[Source texts of formatted documents]
= = = = = = =

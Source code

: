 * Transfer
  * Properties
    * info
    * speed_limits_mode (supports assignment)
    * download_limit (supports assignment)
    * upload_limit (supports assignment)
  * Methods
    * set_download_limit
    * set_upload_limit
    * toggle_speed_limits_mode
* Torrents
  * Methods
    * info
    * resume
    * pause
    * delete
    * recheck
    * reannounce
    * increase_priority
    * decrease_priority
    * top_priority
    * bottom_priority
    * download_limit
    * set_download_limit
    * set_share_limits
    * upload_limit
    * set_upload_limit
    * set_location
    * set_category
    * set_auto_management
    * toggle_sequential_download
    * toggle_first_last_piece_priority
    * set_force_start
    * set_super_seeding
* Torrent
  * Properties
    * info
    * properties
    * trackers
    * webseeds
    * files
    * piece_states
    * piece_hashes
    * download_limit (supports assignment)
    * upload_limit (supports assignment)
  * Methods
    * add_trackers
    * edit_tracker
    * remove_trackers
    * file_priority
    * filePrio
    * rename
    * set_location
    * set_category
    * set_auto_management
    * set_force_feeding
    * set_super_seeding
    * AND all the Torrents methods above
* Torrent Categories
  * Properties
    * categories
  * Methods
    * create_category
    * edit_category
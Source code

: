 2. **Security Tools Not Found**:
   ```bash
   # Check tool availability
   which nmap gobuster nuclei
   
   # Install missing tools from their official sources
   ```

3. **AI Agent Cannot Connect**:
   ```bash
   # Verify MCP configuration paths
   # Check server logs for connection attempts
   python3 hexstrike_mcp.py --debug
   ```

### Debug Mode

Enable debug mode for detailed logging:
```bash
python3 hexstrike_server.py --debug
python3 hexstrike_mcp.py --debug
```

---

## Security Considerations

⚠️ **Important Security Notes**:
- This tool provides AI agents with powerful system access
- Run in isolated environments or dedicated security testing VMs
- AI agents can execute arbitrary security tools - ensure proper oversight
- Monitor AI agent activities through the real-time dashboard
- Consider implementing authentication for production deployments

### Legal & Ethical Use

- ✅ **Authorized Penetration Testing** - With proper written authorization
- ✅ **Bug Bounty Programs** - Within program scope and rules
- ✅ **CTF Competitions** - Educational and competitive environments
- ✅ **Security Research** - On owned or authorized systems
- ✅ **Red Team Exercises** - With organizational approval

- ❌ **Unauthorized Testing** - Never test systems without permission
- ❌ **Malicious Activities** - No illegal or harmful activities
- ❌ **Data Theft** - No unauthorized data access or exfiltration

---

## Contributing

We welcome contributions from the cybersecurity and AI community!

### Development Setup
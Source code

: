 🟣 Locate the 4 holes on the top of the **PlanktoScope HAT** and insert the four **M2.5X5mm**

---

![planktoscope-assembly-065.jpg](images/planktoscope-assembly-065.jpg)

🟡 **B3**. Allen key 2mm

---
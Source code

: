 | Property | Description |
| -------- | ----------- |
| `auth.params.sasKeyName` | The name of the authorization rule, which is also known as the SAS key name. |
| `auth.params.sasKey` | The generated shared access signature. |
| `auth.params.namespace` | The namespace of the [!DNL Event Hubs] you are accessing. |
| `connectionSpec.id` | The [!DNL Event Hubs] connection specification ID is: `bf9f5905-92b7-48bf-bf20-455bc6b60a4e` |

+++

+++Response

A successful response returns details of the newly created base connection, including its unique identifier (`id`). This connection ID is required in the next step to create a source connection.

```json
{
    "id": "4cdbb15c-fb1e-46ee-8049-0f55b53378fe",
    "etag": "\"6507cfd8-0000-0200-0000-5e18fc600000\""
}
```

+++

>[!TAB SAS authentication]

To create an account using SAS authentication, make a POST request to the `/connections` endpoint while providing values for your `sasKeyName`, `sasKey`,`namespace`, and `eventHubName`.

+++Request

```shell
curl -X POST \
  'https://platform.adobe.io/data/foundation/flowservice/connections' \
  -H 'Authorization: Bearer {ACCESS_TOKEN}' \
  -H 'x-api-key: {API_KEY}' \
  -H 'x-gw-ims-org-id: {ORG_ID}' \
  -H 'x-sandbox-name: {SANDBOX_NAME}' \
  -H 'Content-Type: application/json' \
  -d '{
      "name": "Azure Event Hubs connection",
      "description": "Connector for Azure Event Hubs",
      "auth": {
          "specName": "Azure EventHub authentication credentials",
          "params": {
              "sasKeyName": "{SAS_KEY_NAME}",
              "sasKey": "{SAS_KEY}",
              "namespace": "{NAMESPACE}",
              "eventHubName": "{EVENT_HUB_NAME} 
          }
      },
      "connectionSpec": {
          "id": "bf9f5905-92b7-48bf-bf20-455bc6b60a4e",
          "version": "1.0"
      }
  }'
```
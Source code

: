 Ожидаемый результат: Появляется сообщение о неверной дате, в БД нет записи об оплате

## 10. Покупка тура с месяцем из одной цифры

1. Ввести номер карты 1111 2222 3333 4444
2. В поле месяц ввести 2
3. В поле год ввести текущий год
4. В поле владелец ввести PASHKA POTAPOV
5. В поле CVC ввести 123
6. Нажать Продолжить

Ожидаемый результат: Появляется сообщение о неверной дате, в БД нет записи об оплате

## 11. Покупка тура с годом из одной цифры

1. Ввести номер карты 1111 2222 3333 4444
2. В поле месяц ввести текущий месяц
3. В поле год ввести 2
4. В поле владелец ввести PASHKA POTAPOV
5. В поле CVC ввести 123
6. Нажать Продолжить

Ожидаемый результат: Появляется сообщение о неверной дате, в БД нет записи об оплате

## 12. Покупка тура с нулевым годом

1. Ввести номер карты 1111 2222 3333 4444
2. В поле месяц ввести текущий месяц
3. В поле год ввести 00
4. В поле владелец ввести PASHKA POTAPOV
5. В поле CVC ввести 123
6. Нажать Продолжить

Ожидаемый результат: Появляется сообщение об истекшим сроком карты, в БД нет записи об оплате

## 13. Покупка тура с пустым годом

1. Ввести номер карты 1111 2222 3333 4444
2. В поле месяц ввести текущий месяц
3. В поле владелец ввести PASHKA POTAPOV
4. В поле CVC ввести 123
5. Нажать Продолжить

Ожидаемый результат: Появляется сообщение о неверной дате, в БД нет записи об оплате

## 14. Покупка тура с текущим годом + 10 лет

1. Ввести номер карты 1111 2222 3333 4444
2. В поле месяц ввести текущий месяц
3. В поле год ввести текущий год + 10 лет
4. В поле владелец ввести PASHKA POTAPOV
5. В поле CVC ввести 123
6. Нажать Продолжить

= = = = = = =

Each line of the data above is to be duplicated exactly.

=== Answer box ===
Source code

: * Transfer
  * Properties
    * info
    * speed_limits_mode (supports assignment)
    * download_limit (supports assignment)
    * upload_limit (supports assignment)
  * Methods
    * set_download_limit
    * set_upload_limit
    * toggle_speed_limits_mode
* Torrents
  * Methods
    * info
    * resume
    * pause
    * delete
    * recheck
    * reannounce
    * increase_priority
    * decrease_priority
    * top_priority
    * bottom_priority
    * download_limit
    * set_download_limit
    * set_share_limits
    * upload_limit
    * set_upload_limit
    * set_location
    * set_category
    * set_auto_management
    * toggle_sequential_download
    * toggle_first_last_piece_priority
    * set_force_start
    * set_super_seeding
* Torrent
  * Properties
    * info
    * properties
    * trackers
    * webseeds
    * files
    * piece_states
    * piece_hashes
    * download_limit (supports assignment)
    * upload_limit (supports assignment)
  * Methods
    * add_trackers
    * edit_tracker
    * remove_trackers
    * file_priority
    * filePrio
    * rename
    * set_location
    * set_category
    * set_auto_management
    * set_force_feeding
    * set_super_seeding
    * AND all the Torrents methods above
* Torrent Categories
  * Properties
    * categories
  * Methods
    * create_category
    * edit_category
Source code

: 2. **Security Tools Not Found**:
   ```bash
   # Check tool availability
   which nmap gobuster nuclei
   
   # Install missing tools from their official sources
   ```

3. **AI Agent Cannot Connect**:
   ```bash
   # Verify MCP configuration paths
   # Check server logs for connection attempts
   python3 hexstrike_mcp.py --debug
   ```

### Debug Mode

Enable debug mode for detailed logging:
```bash
python3 hexstrike_server.py --debug
python3 hexstrike_mcp.py --debug
```

---

## Security Considerations

⚠️ **Important Security Notes**:
- This tool provides AI agents with powerful system access
- Run in isolated environments or dedicated security testing VMs
- AI agents can execute arbitrary security tools - ensure proper oversight
- Monitor AI agent activities through the real-time dashboard
- Consider implementing authentication for production deployments

### Legal & Ethical Use

- ✅ **Authorized Penetration Testing** - With proper written authorization
- ✅ **Bug Bounty Programs** - Within program scope and rules
- ✅ **CTF Competitions** - Educational and competitive environments
- ✅ **Security Research** - On owned or authorized systems
- ✅ **Red Team Exercises** - With organizational approval

- ❌ **Unauthorized Testing** - Never test systems without permission
- ❌ **Malicious Activities** - No illegal or harmful activities
- ❌ **Data Theft** - No unauthorized data access or exfiltration

---

## Contributing

We welcome contributions from the cybersecurity and AI community!

### Development Setup
Source code

: 🟣 Locate the 4 holes on the top of the **PlanktoScope HAT** and insert the four **M2.5X5mm**

---

![planktoscope-assembly-065.jpg](images/planktoscope-assembly-065.jpg)

🟡 **B3**. Allen key 2mm

---
Source code

: | Property | Description |
| -------- | ----------- |
| `auth.params.sasKeyName` | The name of the authorization rule, which is also known as the SAS key name. |
| `auth.params.sasKey` | The generated shared access signature. |
| `auth.params.namespace` | The namespace of the [!DNL Event Hubs] you are accessing. |
| `connectionSpec.id` | The [!DNL Event Hubs] connection specification ID is: `bf9f5905-92b7-48bf-bf20-455bc6b60a4e` |

+++

+++Response

A successful response returns details of the newly created base connection, including its unique identifier (`id`). This connection ID is required in the next step to create a source connection.

```json
{
    "id": "4cdbb15c-fb1e-46ee-8049-0f55b53378fe",
    "etag": "\"6507cfd8-0000-0200-0000-5e18fc600000\""
}
```

+++

>[!TAB SAS authentication]

To create an account using SAS authentication, make a POST request to the `/connections` endpoint while providing values for your `sasKeyName`, `sasKey`,`namespace`, and `eventHubName`.

+++Request

```shell
curl -X POST \
  'https://platform.adobe.io/data/foundation/flowservice/connections' \
  -H 'Authorization: Bearer {ACCESS_TOKEN}' \
  -H 'x-api-key: {API_KEY}' \
  -H 'x-gw-ims-org-id: {ORG_ID}' \
  -H 'x-sandbox-name: {SANDBOX_NAME}' \
  -H 'Content-Type: application/json' \
  -d '{
      "name": "Azure Event Hubs connection",
      "description": "Connector for Azure Event Hubs",
      "auth": {
          "specName": "Azure EventHub authentication credentials",
          "params": {
              "sasKeyName": "{SAS_KEY_NAME}",
              "sasKey": "{SAS_KEY}",
              "namespace": "{NAMESPACE}",
              "eventHubName": "{EVENT_HUB_NAME} 
          }
      },
      "connectionSpec": {
          "id": "bf9f5905-92b7-48bf-bf20-455bc6b60a4e",
          "version": "1.0"
      }
  }'
```
Source code

: Ожидаемый результат: Появляется сообщение о неверной дате, в БД нет записи об оплате

## 10. Покупка тура с месяцем из одной цифры

1. Ввести номер карты 1111 2222 3333 4444
2. В поле месяц ввести 2
3. В поле год ввести текущий год
4. В поле владелец ввести PASHKA POTAPOV
5. В поле CVC ввести 123
6. Нажать Продолжить

Ожидаемый результат: Появляется сообщение о неверной дате, в БД нет записи об оплате

## 11. Покупка тура с годом из одной цифры

1. Ввести номер карты 1111 2222 3333 4444
2. В поле месяц ввести текущий месяц
3. В поле год ввести 2
4. В поле владелец ввести PASHKA POTAPOV
5. В поле CVC ввести 123
6. Нажать Продолжить

Ожидаемый результат: Появляется сообщение о неверной дате, в БД нет записи об оплате

## 12. Покупка тура с нулевым годом

1. Ввести номер карты 1111 2222 3333 4444
2. В поле месяц ввести текущий месяц
3. В поле год ввести 00
4. В поле владелец ввести PASHKA POTAPOV
5. В поле CVC ввести 123
6. Нажать Продолжить

Ожидаемый результат: Появляется сообщение об истекшим сроком карты, в БД нет записи об оплате

## 13. Покупка тура с пустым годом

1. Ввести номер карты 1111 2222 3333 4444
2. В поле месяц ввести текущий месяц
3. В поле владелец ввести PASHKA POTAPOV
4. В поле CVC ввести 123
5. Нажать Продолжить

Ожидаемый результат: Появляется сообщение о неверной дате, в БД нет записи об оплате

## 14. Покупка тура с текущим годом + 10 лет

1. Ввести номер карты 1111 2222 3333 4444
2. В поле месяц ввести текущий месяц
3. В поле год ввести текущий год + 10 лет
4. В поле владелец ввести PASHKA POTAPOV
5. В поле CVC ввести 123
6. Нажать Продолжить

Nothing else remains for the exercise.